The incubation period (time from exposure to onset of illness) is usually between three and 21 days (average 10 days). Common signs and symptoms of tetanus include spasms and stiffness of jaw muscles, stiffness of neck muscles, difficulty swallowing, stiffness of abdominal muscles, stiff arms and legs, and painful body spasms lasting for several minutes (typically triggered by minor occurrences such as a draft, loud noise, physical touch, or light), and persist for weeks to months. The spasms may be severe enough that bone fractures occur. One may also see fever, profuse sweating, elevated blood pressure, and a rapid heart rate.

Diagnosis is based on the above-mentioned signs and symptoms, plus the identification of a possible entry site.

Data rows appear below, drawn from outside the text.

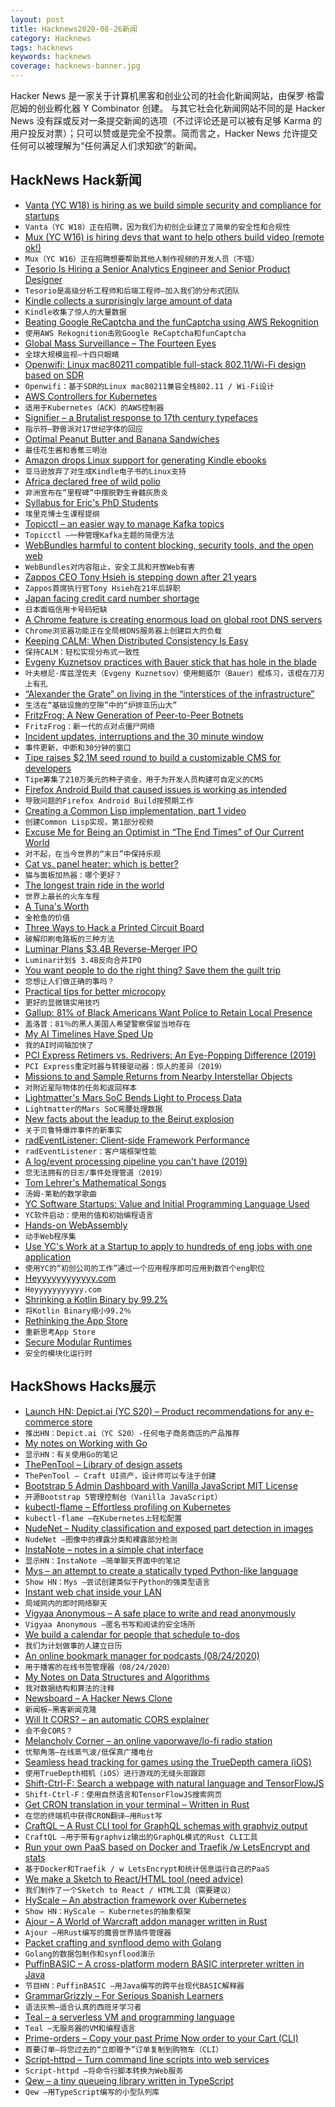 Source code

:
 ```yaml
---
layout: post
title: Hacknews2020-08-26新闻
category: Hacknews
tags: hacknews
keywords: hacknews
coverage: hacknews-banner.jpg
---
```


Hacker News 是一家关于计算机黑客和创业公司的社会化新闻网站，由保罗·格雷厄姆的创业孵化器 Y Combinator 创建。
与其它社会化新闻网站不同的是 Hacker News 没有踩或反对一条提交新闻的选项（不过评论还是可以被有足够 Karma 的用户投反对票）；只可以赞或是完全不投票。简而言之，Hacker News 允许提交任何可以被理解为“任何满足人们求知欲”的新闻。

## HackNews Hack新闻


- [Vanta (YC W18) is hiring as we build simple security and compliance for startups](https://vanta.com/jobs)
- `Vanta（YC W18）正在招聘，因为我们为初创企业建立了简单的安全性和合规性`
- [Mux (YC W16) is hiring devs that want to help others build video (remote ok!)](https://mux.com/jobs?hnj=17)
- `Mux（YC W16）正在招聘想要帮助其他人制作视频的开发人员（不错）`
- [Tesorio Is Hiring a Senior Analytics Engineer and Senior Product Designer](https://www.tesorio.com/careers#job-openings)
- `Tesorio是高级分析工程师和后端工程师–加入我们的分布式团队`
- [Kindle collects a surprisingly large amount of data](https://nullsweep.com/kindle-collects-a-surprisingly-large-amount-of-data/)
- `Kindle收集了惊人的大量数据`
- [Beating Google ReCaptcha and the funCaptcha using AWS Rekognition](https://bitbucket.org/Pirates-of-Silicon-Hills/voightkampff)
- `使用AWS Rekognition击败Google ReCaptcha和funCaptcha`
- [Global Mass Surveillance – The Fourteen Eyes](https://www.privacytools.io/providers/#ukusa)
- `全球大规模监视–十四只眼睛`
- [Openwifi: Linux mac80211 compatible full-stack 802.11/Wi-Fi design based on SDR](https://github.com/open-sdr/openwifi)
- `Openwifi：基于SDR的Linux mac80211兼容全栈802.11 / Wi-Fi设计`
- [AWS Controllers for Kubernetes](https://github.com/aws/aws-controllers-k8s)
- `适用于Kubernetes（ACK）的AWS控制器`
- [Signifier – a Brutalist response to 17th century typefaces](https://klim.co.nz/blog/signifier-design-information/)
- `指示符–野兽派对17世纪字体的回应`
- [Optimal Peanut Butter and Banana Sandwiches](https://www.ethanrosenthal.com/2020/08/25/optimal-peanut-butter-and-banana-sandwiches/)
- `最佳花生酱和香蕉三明治`
- [Amazon drops Linux support for generating Kindle ebooks](https://www.amazon.com/gp/feature.html/?docId=1000765211)
- `亚马逊放弃了对生成Kindle电子书的Linux支持`
- [Africa declared free of wild polio](https://www.bbc.com/news/world-africa-53887947)
- `非洲宣布在“里程碑”中摆脱野生脊髓灰质炎`
- [Syllabus for Eric's PhD Students](https://docs.google.com/document/d/11D3kHElzS2HQxTwPqcaTnU5HCJ8WGE5brTXI4KLf4dM/edit)
- `埃里克博士生课程提纲`
- [Topicctl – an easier way to manage Kafka topics](https://segment.com/blog/easier-management-of-Kafka-topics-with-topicctl/)
- `Topicctl –一种管理Kafka主题的简便方法`
- [WebBundles harmful to content blocking, security tools, and the open web](https://brave.com/webbundles-harmful-to-content-blocking-security-tools-and-the-open-web/)
- `WebBundles对内容阻止，安全工具和开放Web有害`
- [Zappos CEO Tony Hsieh is stepping down after 21 years](https://footwearnews.com/2020/business/executive-moves/zappos-ceo-tony-hsieh-steps-down-1203045974/)
- `Zappos首席执行官Tony Hsieh在21年后辞职`
- [Japan facing credit card number shortage](https://mainichi.jp/english/articles/20200821/p2a/00m/0bu/025000c)
- `日本面临信用卡号码短缺`
- [A Chrome feature is creating enormous load on global root DNS servers](https://arstechnica.com/gadgets/2020/08/a-chrome-feature-is-creating-enormous-load-on-global-root-dns-servers/)
- `Chrome浏览器功能正在全局根DNS服务器上创建巨大的负载`
- [Keeping CALM: When Distributed Consistency Is Easy](https://m-cacm.acm.org/magazines/2020/9/246941-keeping-calm/fulltext)
- `保持CALM：轻松实现分布式一致性`
- [Evgeny Kuznetsov practices with Bauer stick that has hole in the blade](https://russianmachineneverbreaks.com/2020/07/17/evgeny-kuznetsov-practices-with-bauer-stick-that-has-hole-in-the-blade/)
- `叶夫根尼·库兹涅佐夫（Evgeny Kuznetsov）使用鲍威尔（Bauer）棍练习，该棍在刀刃上有孔`
- [“Alexander the Grate” on living in the “interstices of the infrastructure”](https://www.smithsonianmag.com/smithsonian-institution/alexander-grate-homelessness-amid-pandemic-180975474/)
- `生活在“基础设施的空隙”中的“炉排亚历山大”`
- [FritzFrog: A New Generation of Peer-to-Peer Botnets](https://www.guardicore.com/2020/08/fritzfrog-p2p-botnet-infects-ssh-servers/)
- `FritzFrog：新一代的点对点僵尸网络`
- [Incident updates, interruptions and the 30 minute window](https://www.unixdaemon.net/sysadmin/incident-updates-and-interruptions/)
- `事件更新，中断和30分钟的窗口`
- [Tipe raises $2.1M seed round to build a customizable CMS for developers](https://tipe.io/blog/tipe-raises-seed)
- `Tipe筹集了210万美元的种子资金，用于为开发人员构建可自定义的CMS`
- [Firefox Android Build that caused issues is working as intended](https://www.theregister.com/2020/08/25/firefox_android_update/)
- `导致问题的Firefox Android Build按预期工作`
- [Creating a Common Lisp implementation, part 1 video](https://www.youtube.com/watch?v=Wa81OJnlsoI)
- `创建Common Lisp实现，第1部分视频`
- [Excuse Me for Being an Optimist in “The End Times” of Our Current World](https://butterflyeconomy.blogspot.com/2020/08/excuse-me-for-being-optimist-in-end.html)
- `对不起，在当今世界的“末日”中保持乐观`
- [Cat vs. panel heater: which is better?](https://www.oneroof.co.nz/news/38319)
- `猫与面板加热器：哪个更好？`
- [The longest train ride in the world](https://basementgeographer.com/the-longest-train-ride-in-the-world/)
- `世界上最长的火车车程`
- [A Tuna's Worth](https://www.hakaimagazine.com/features/a-tunas-worth/)
- `金枪鱼的价值`
- [Three Ways to Hack a Printed Circuit Board](https://spectrum.ieee.org/computing/hardware/three-ways-to-hack-a-printed-circuit-board)
- `破解印刷电路板的三种方法`
- [Luminar Plans $3.4B Reverse-Merger IPO](https://www.thestreet.com/investing/luminar-driverless-car-producer-to-go-public-through-reverse-merger)
- `Luminar计划$ 3.4B反向合并IPO`
- [You want people to do the right thing? Save them the guilt trip](https://psyche.co/ideas/you-want-people-to-do-the-right-thing-save-them-the-guilt-trip)
- `您想让人们做正确的事吗？`
- [Practical tips for better microcopy](https://learnuxd.io/posts/7-practical-tips-for-better-microcopy/)
- `更好的显微镜实用技巧`
- [Gallup: 81% of Black Americans Want Police to Retain Local Presence](https://news.gallup.com/poll/316571/black-americans-police-retain-local-presence.aspx)
- `盖洛普：81％的黑人美国人希望警察保留当地存在`
- [My AI Timelines Have Sped Up](https://www.alexirpan.com/2020/08/18/ai-timelines.html)
- `我的AI时间轴加快了`
- [PCI Express Retimers vs. Redrivers: An Eye-Popping Difference (2019)](https://www.asteralabs.com/2019/06/26/pci-express-retimers-vs-redrivers-an-eye-popping-difference/)
- `PCI Express重定时器与转接驱动器：惊人的差异（2019）`
- [Missions to and Sample Returns from Nearby Interstellar Objects](https://arxiv.org/abs/2008.07647)
- `对附近星际物体的任务和返回样本`
- [Lightmatter's Mars SoC Bends Light to Process Data](https://www.tomshardware.com/news/lightmatter-mars-soc-bends-light-to-process-data-silicon-photonics)
- `Lightmatter的Mars SoC弯腰处理数据`
- [New facts about the leadup to the Beirut explosion](https://www.occrp.org/en/investigations/a-hidden-tycoon-african-explosives-and-a-loan-from-a-notorious-bank-questionable-connections-surround-beirut-explosion-shipment)
- `关于贝鲁特爆炸事件的新事实`
- [radEventListener: Client-side Framework Performance](https://css-tricks.com/radeventlistener-a-tale-of-client-side-framework-performance/)
- `radEventListener：客户端框架性能`
- [A log/event processing pipeline you can't have (2019)](https://apenwarr.ca/log/20190216)
- `您无法拥有的日志/事件处理管道（2019）`
- [Tom Lehrer's Mathematical Songs](https://mathshistory.st-andrews.ac.uk/Extras/Lehrer_Songs/)
- `汤姆·莱勒的数学歌曲`
- [YC Software Startups: Value and Initial Programming Language Used](https://charliereese.ca/article/top-50-y-combinator-tech-startups)
- `YC软件启动：使用的值和初始编程语言`
- [Hands-on WebAssembly](https://evilmartians.com/chronicles/hands-on-webassembly-try-the-basics)
- `动手Web程序集`
- [Use YC's Work at a Startup to apply to hundreds of eng jobs with one application](https://www.workatastartup.com/)
- `使用YC的“初创公司的工作”通过一个应用程序即可应用到数百个eng职位`
- [Heyyyyyyyyyyyy.com](https://heyyyyyyyyyyyy.com/)
- `Heyyyyyyyyyyy.com`
- [Shrinking a Kotlin Binary by 99.2%](https://jakewharton.com/shrinking-a-kotlin-binary/)
- `将Kotlin Binary缩小99.2％`
- [Rethinking the App Store](https://stratechery.com/2020/rethinking-the-app-store/)
- `重新思考App Store`
- [Secure Modular Runtimes](https://guybedford.com/secure-modular-runtimes.html)
- `安全的模块化运行时`


## HackShows Hacks展示

- [Launch HN: Depict.ai (YC S20) – Product recommendations for any e-commerce store](item?id=24252408)
- `推出HN：Depict.ai（YC S20）-任何电子商务商店的产品推荐`
- [ My notes on Working with Go](https://github.com/betty200744/ultimate-go)
- `显示HN：有关使用Go的笔记`
- [ ThePenTool – Library of design assets](https://thepentool.co)
- `ThePenTool – Craft UI资产，设计师可以专注于创建`
- [ Bootstrap 5 Admin Dashboard with Vanilla JavaScript MIT License](https://github.com/themesberg/volt-bootstrap-5-dashboard)
- `开源Bootstrap 5管理控制台（Vanilla JavaScript）`
- [ kubectl-flame – Effortless profiling on Kubernetes](https://github.com/VerizonMedia/kubectl-flame)
- `kubectl-flame –在Kubernetes上轻松配置`
- [ NudeNet – Nudity classification and exposed part detection in images](https://github.com/notAI-tech/NudeNet/)
- `NudeNet –图像中的裸露分类和裸露部分检测`
- [ InstaNote – notes in a simple chat interface](https://www.instanote.io/)
- `显示HN：InstaNote –简单聊天界面中的笔记`
- [ Mys – an attempt to create a statically typed Python-like language](https://github.com/eerimoq/mys)
- `Show HN：Mys –尝试创建类似于Python的强类型语言`
- [ Instant web chat inside your LAN](https://localchat.bigsun.xyz/)
- `局域网内的即时网络聊天`
- [ Vigyaa Anonymous – A safe place to write and read anonymously](http://Vigyaa.io)
- `Vigyaa Anonymous –匿名书写和阅读的安全场所`
- [ We build a calendar for people that schedule to-dos](https://amie.so)
- `我们为计划做事的人建立日历`
- [ An online bookmark manager for podcasts (08/24/2020)](item?id=24263425)
- `用于播客的在线书签管理器（08/24/2020）`
- [ My Notes on Data Structures and Algorithms](https://github.com/jeffzh4ng/algorithms-and-data-structures)
- `我对数据结构和算法的注释`
- [ Newsboard – A Hacker News Clone](http://newsboard.robdelacruz.com/)
- `新闻板–黑客新闻克隆`
- [ Will It CORS? – an automatic CORS explainer](http://willitcors.com)
- `会不会CORS？ `
- [ Melancholy Corner – an online vaporwave/lo-fi radio station](https://melancholy.xyz/)
- `忧郁角落–在线蒸气波/低保真广播电台`
- [ Seamless head tracking for games using the TrueDepth camera (iOS)](http://www.inflightassistant.com/smoothtrack/index.html)
- `使用TrueDepth相机（iOS）进行游戏的无缝头部跟踪`
- [ Shift-Ctrl-F: Search a webpage with natural language and TensorFlowJS](https://github.com/model-zoo/shift-ctrl-f)
- `Shift-Ctrl-F：使用自然语言和TensorFlowJS搜索网页`
- [ Get CRON translation in your terminal – Written in Rust](https://github.com/bufrsh/cron)
- `在您的终端机中获得CRON翻译–用Rust写`
- [ CraftQL – A Rust CLI tool for GraphQL schemas with graphviz output](https://github.com/yamafaktory/craftql)
- `CraftQL –用于带有graphviz输出的GraphQL模式的Rust CLI工具`
- [ Run your own PaaS based on Docker and Traefik /w LetsEncrypt and stats](https://github.com/almarklein/mypaas)
- `基于Docker和Traefik / w LetsEncrypt和统计信息运行自己的PaaS`
- [ We make a Sketch to React/HTML tool (need advice)](https://pxcode.io/)
- `我们制作了一个Sketch to React / HTML工具（需要建议）`
- [ HyScale – An abstraction framework over Kubernetes](https://github.com/hyscale/hyscale)
- `Show HN：HyScale – Kubernetes的抽象框架`
- [ Ajour – A World of Warcraft addon manager written in Rust](https://github.com/casperstorm/ajour)
- `Ajour –用Rust编写的魔兽世界插件管理器`
- [ Packet crafting and synflood demo with Golang](https://github.com/rootVIII/gosynflood)
- `Golang的数据包制作和synflood演示`
- [ PuffinBASIC – A cross-platform modern BASIC interpreter written in Java](item?id=24265387)
- `节目HN：PuffinBASIC –用Java编写的跨平台现代BASIC解释器`
- [ GrammarGrizzly – For Serious Spanish Learners](https://grammargrizzly.com/)
- `语法灰熊–适合认真的西班牙学习者`
- [ Teal – a serverless VM and programming language](https://www.condense9.com/)
- `Teal –无服务器的VM和编程语言`
- [ Prime-orders – Copy your past Prime Now order to your Cart (CLI)](https://github.com/sijanmilan/prime-orders)
- `首要订单–将您过去的“立即赠予”订单复制到购物车（CLI）`
- [ Script-httpd – Turn command line scripts into web services](https://github.com/beefsack/script-httpd/)
- `Script-httpd –将命令行脚本转换为Web服务`
- [ Qew – a tiny queueing library written in TypeScript](https://github.com/Arrow7000/qew)
- `Qew –用TypeScript编写的小型队列库`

Treatment is supportive for there is no cure for tetanus. Meticulous nursing care is imperative. Treatment focuses on managing complications until the effects of the tetanus toxin resolve. Once the toxin has bonded to one's nerve endings it is impossible to remove. Complete recovery requires new nerve endings to grow, which may take months. Management will be determined by your personal physician plus possibly a consulting surgeon and/or an Infectious Disease specialist.

 

Now, here's the meat of this column – you can easily prevent tetanus by being immunized. In children under seven years the tetanus vaccine is administered as a combined vaccine, DPT/DTaP, which is usually begun at around two months of age, a series of three to five injections (one of which is a booster given at the time of entrance to school. This vaccine provides protection against tetanus, diphtheria, and pertussis (whooping cough). In adults and children over seven, the Td vaccine (tetanus and diphtheria) or Tdap is commonly used. The CDC (Centers for Disease Control and Prevention) recommends that adults receive a booster vaccine every 10 years and standard practice in most places in the United States is to give a booster dose to any patient with a puncture wound who is uncertain of when he or she was last vaccinated. If you're traveling internationally, especially to a developing country where tetanus might be common, make sure your immunity is current.

Incidentally, recovery from tetanus does not confer immunity. Oh joy.